Ibec Seminar: Pablo J. Sáez
Dilluns, maig 11 @ 10:00–11:00
Decision-making during cell migration
Pablo J. Sáez, PhD Cell Communication and Migration Laboratory, UKE, Hamburg
Moving cells navigate inside living tissues often encountering obstacles and junctions, where their path branches into alternative directions of migration. This is the case of cells moving on top or within blood vessels, which often bifurcate into branches. Cells have diverse migratory strategies that differentially rely on the adhesion to the substrate. Cells that undergo mesenchymal migration are highly dependent on the adhesion to the substrate, and when facing bifurcations are forced to coordinate the adhesion and detachment of the competing branches. Recent studies showed how the decision is made -to keep or retract a branch and choose a new direction- when there is bias: open versus dead-end, differences in pressure, presence/absence of a chemoattractant. However, much less is know about how cells decide a new direction when the decision is unbiased. Similarly, it is poorly understood how migrating cells coordinate membrane dynamics and polarity during branching to maintain a good trade-off between microenvironmental exploration and migratory efficiency. Here, we use in vitro live-cell imaging using different levels of complexity, conventional and label-free microscopy (holotomography), advanced image analysis and in vivo live-cell imaging (zebrafish) to analyze the response of migrating cells when facing symmetric junctions, and extreme branching when cells simultaneously face several bifurcations. We found that actin and membrane dynamics play a key role to choose a new direction in both cases i) when cells face a single symmetric junction (Y-shaped with equal angles, Ron et al. 2024), and ii) when cells exhibit high levels of branching because they face several junctions at the same time (Liu et al.). In addition, we found that migrating immune cells have a fine tune regulation of branching in order to coordinate surveillance and migration. Microtubules, and organelle position and function were required in a cell-specific manner for efficient directional decision-making in symmetric, as well as in asymmetric junctions (i.e. different angles or adhesion). We integrated this data into a coarse-grain model to explain and predict migratory behaviour during decision-making. These results shed light on the mechanisms by which cells resolve unbiased junctions and branching during cell migration.

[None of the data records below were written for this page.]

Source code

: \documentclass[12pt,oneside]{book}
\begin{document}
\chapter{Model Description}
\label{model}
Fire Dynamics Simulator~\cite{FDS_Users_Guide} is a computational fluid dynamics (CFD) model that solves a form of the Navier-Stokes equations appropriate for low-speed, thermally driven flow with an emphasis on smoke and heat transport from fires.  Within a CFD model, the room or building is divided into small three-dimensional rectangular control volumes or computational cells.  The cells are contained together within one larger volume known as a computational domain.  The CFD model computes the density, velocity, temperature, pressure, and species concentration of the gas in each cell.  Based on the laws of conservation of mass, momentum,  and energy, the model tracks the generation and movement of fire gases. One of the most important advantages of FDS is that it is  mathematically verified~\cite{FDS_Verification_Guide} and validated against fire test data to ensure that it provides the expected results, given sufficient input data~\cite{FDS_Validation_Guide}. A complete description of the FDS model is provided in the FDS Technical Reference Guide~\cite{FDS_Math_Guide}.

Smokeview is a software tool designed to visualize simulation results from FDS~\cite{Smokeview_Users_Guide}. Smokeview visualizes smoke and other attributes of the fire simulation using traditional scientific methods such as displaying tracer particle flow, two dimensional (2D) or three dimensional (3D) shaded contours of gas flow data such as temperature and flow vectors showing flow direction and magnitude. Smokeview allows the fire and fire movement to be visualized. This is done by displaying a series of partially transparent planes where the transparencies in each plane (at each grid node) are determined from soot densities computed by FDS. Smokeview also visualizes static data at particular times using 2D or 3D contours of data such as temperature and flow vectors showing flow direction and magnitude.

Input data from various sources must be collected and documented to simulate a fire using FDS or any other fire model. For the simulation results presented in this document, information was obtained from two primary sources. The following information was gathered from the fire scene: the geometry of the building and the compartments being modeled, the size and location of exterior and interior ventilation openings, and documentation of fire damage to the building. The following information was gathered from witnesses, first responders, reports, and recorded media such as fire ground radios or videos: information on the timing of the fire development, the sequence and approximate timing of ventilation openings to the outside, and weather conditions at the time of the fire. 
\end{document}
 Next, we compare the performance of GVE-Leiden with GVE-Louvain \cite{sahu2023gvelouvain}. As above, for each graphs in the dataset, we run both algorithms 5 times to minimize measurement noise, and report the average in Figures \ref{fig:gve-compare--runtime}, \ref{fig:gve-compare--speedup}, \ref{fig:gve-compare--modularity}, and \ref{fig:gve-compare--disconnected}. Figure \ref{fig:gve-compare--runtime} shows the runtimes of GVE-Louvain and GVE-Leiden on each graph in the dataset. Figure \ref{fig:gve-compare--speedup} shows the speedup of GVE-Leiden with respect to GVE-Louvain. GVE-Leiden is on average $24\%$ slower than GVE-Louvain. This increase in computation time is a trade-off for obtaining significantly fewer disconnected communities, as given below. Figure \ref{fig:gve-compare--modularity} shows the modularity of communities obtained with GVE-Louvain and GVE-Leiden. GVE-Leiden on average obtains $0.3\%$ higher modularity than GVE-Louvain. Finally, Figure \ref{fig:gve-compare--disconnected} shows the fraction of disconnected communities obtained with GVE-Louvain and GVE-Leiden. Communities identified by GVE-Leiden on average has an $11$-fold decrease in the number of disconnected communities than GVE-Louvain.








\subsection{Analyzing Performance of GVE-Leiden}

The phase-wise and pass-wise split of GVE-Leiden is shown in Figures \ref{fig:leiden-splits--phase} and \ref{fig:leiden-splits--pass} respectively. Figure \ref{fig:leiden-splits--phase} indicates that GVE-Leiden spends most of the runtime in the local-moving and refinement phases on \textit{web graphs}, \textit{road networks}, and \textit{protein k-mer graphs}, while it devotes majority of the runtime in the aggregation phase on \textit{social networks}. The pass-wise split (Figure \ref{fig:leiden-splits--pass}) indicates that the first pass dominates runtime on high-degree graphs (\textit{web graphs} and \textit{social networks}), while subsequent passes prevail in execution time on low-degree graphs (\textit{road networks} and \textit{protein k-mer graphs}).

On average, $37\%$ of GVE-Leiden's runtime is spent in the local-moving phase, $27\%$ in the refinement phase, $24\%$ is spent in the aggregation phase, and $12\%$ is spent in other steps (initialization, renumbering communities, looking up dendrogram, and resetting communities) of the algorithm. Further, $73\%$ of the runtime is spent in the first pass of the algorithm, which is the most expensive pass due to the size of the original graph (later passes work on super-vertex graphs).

Pablo J. Sáez is a cell biologist from Chile where he did most of his training until the PhD working in cell communication and inflammation in the lab at the Juan Sáez lab (Catholic University). Then, he did a short transition in the same university, in the lab of Marcelo Farías working in organelles, in particular in obesity-induced ER stress. Then, he came to Europe as a postdoc to work in leukocyte migration and organelle polarity in the lab of Ana-María Lennon at the Institut Curie in Paris. From there he move to the lab of Matthieu Piel at IPGG-Curie in the group of Pablo Vargas to continue his work in leukocyte migration and microfluidics. In 2020 he started his own group as a Full Professor at the UKE in Hamburg, and since 2022 he leads a HFSP grant team (in collaboration with Yamuna Krishnan and Nir Gov) dedicated to understand directional decision-making. He also has a great interest in promoting diversity, mentoring, scientific communication, and sciart.